(Stored items)
((
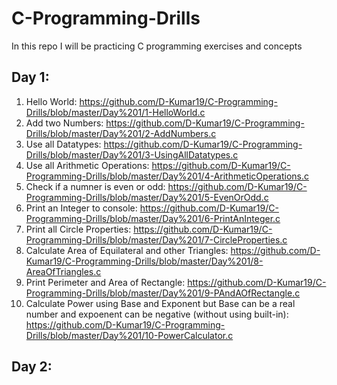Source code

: # C-Programming-Drills
In this repo I will be practicing C programming exercises and concepts

## Day 1:
1) Hello World: https://github.com/D-Kumar19/C-Programming-Drills/blob/master/Day%201/1-HelloWorld.c
2) Add two Numbers: https://github.com/D-Kumar19/C-Programming-Drills/blob/master/Day%201/2-AddNumbers.c
3) Use all Datatypes: https://github.com/D-Kumar19/C-Programming-Drills/blob/master/Day%201/3-UsingAllDatatypes.c
4) Use all Arithmetic Operations: https://github.com/D-Kumar19/C-Programming-Drills/blob/master/Day%201/4-ArithmeticOperations.c
5) Check if a numner is even or odd: https://github.com/D-Kumar19/C-Programming-Drills/blob/master/Day%201/5-EvenOrOdd.c
6) Print an Integer to console: https://github.com/D-Kumar19/C-Programming-Drills/blob/master/Day%201/6-PrintAnInteger.c
7) Print all Circle Properties: https://github.com/D-Kumar19/C-Programming-Drills/blob/master/Day%201/7-CircleProperties.c
8) Calculate Area of Equilateral and other Triangles: https://github.com/D-Kumar19/C-Programming-Drills/blob/master/Day%201/8-AreaOfTriangles.c
9) Print Perimeter and Area of Rectangle: https://github.com/D-Kumar19/C-Programming-Drills/blob/master/Day%201/9-PAndAOfRectangle.c
10) Calculate Power using Base and Exponent but Base can be a real number and expoenent can be negative (without using built-in): https://github.com/D-Kumar19/C-Programming-Drills/blob/master/Day%201/10-PowerCalculator.c

## Day 2:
))
Work item
Every line from the one containing "6) Print an" through the end of the entries above must be echoed exactly, with both ends kept.

Exercise result
6) Print an Integer to console: https://github.com/D-Kumar19/C-Programming-Drills/blob/master/Day%201/6-PrintAnInteger.c
7) Print all Circle Properties: https://github.com/D-Kumar19/C-Programming-Drills/blob/master/Day%201/7-CircleProperties.c
8) Calculate Area of Equilateral and other Triangles: https://github.com/D-Kumar19/C-Programming-Drills/blob/master/Day%201/8-AreaOfTriangles.c
9) Print Perimeter and Area of Rectangle: https://github.com/D-Kumar19/C-Programming-Drills/blob/master/Day%201/9-PAndAOfRectangle.c
10) Calculate Power using Base and Exponent but Base can be a real number and expoenent can be negative (without using built-in): https://github.com/D-Kumar19/C-Programming-Drills/blob/master/Day%201/10-PowerCalculator.c

## Day 2:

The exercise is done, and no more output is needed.